女性ものの服なんて一切知識ないぞと困ってたところだし。いっそ店員さんに全部任せた方が早いし確実なんじゃね?
その考えは、恐らく間違っていないと思う。餅は餅屋というし、知識のない奴らが無い知恵絞って考えたコーディネートより、その道のプロに頼んだ方が良い結果が出るのは間違いない。
ただ、少しばかりコミュ障が影響して居心地が悪いくらいで。
餅は餅屋、か……。
「……すいませんが、お願いします」
結局女性従業員の力を借りることにしたオレは、彼女の方を向き直り、おずおずと頭を下げた。
「じゃあ、お願いしますね。お……私たちは、また別のお買い物してくるのでー」
「ちょ、え!? いなくなんの!?」
オレが『さてうまく会話ができるかしら。まあ、困ったら口が達者な祐樹に任せればいっか』などと日和っていると。唐突に祐樹がそんなことを口にした。慌てて彼の方を振り返ると、既に祐樹はひらひらと手を振りながら離れていく最中だった。その横には半助の姿もある。
お前ら、言うだけいって放置かよ!?
オレが驚愕に包まれていると、不意に祐樹が立ち止まり、こちらを振り向くと肩をすぼめた。
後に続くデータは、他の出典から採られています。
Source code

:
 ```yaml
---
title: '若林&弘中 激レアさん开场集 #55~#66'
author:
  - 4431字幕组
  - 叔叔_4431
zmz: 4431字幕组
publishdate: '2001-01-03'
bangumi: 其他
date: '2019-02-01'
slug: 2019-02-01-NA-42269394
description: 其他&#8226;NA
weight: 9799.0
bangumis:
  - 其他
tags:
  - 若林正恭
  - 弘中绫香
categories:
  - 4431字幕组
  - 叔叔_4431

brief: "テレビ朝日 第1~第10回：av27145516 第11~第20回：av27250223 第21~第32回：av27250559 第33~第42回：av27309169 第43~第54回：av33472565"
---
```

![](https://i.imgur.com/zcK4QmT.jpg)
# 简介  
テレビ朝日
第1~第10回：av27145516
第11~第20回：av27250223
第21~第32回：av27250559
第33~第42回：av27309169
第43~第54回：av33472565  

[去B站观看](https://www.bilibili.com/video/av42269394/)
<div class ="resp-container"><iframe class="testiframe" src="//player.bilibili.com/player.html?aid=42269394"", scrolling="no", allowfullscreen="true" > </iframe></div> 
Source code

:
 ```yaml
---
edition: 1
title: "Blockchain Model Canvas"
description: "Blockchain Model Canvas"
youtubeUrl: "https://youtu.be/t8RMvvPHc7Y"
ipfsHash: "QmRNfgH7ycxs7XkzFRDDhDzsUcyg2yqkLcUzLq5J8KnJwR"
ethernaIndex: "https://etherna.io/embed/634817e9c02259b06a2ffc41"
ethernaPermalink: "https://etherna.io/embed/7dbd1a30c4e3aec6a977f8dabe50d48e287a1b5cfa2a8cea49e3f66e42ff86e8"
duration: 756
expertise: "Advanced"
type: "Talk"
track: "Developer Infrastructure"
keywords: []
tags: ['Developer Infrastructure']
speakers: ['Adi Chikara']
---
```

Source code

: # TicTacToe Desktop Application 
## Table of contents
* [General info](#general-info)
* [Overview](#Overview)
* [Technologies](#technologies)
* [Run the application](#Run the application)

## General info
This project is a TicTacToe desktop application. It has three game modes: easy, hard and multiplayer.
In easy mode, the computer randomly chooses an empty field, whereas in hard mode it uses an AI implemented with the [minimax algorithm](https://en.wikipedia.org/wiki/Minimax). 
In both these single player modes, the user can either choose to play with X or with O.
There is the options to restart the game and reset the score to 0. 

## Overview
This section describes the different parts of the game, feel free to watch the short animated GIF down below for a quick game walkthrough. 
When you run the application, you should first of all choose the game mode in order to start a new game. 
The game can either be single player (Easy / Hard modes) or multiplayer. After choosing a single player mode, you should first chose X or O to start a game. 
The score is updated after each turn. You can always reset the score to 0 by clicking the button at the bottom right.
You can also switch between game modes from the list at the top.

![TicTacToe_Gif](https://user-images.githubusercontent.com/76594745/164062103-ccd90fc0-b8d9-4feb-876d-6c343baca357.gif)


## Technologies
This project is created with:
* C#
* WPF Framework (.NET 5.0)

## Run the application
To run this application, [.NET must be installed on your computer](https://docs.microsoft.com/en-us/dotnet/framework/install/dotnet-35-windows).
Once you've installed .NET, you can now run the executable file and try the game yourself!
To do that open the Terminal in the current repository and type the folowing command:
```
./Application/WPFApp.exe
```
「別に子供じゃないんだから、私たちが付いていなくても平気でしょ?」
「ぐ、そ、そう言われるとそうだけどさ……っ」
「じゃあいいじゃない。それじゃ、何かあったら連絡よろしくねー」
「いやだけど、ちょ、待――」
別にいなくてもいいけど、心細いから一緒にいて……という矛盾した気持ちを抱えたオレは、最後の抵抗とばかりに離れゆく祐樹と半助に向けて腕を伸ばしてみたが。当然のことながら既に背面を向けた彼らには気が付かれることはなく。すぐに人ごみに紛れて、彼らは視界から消えてしまった。
それを確認したオレは、やがて伸ばした腕を下ろしながら、かくんと肩を落とす。
「……えっと。それじゃあ、少しこちらに来てもらっていいですか?」
「…………はい」
その始終を見ていた女性従業員は、何とも言えない表情を浮かべて、店内の奥へとオレを引き連れていくのだった。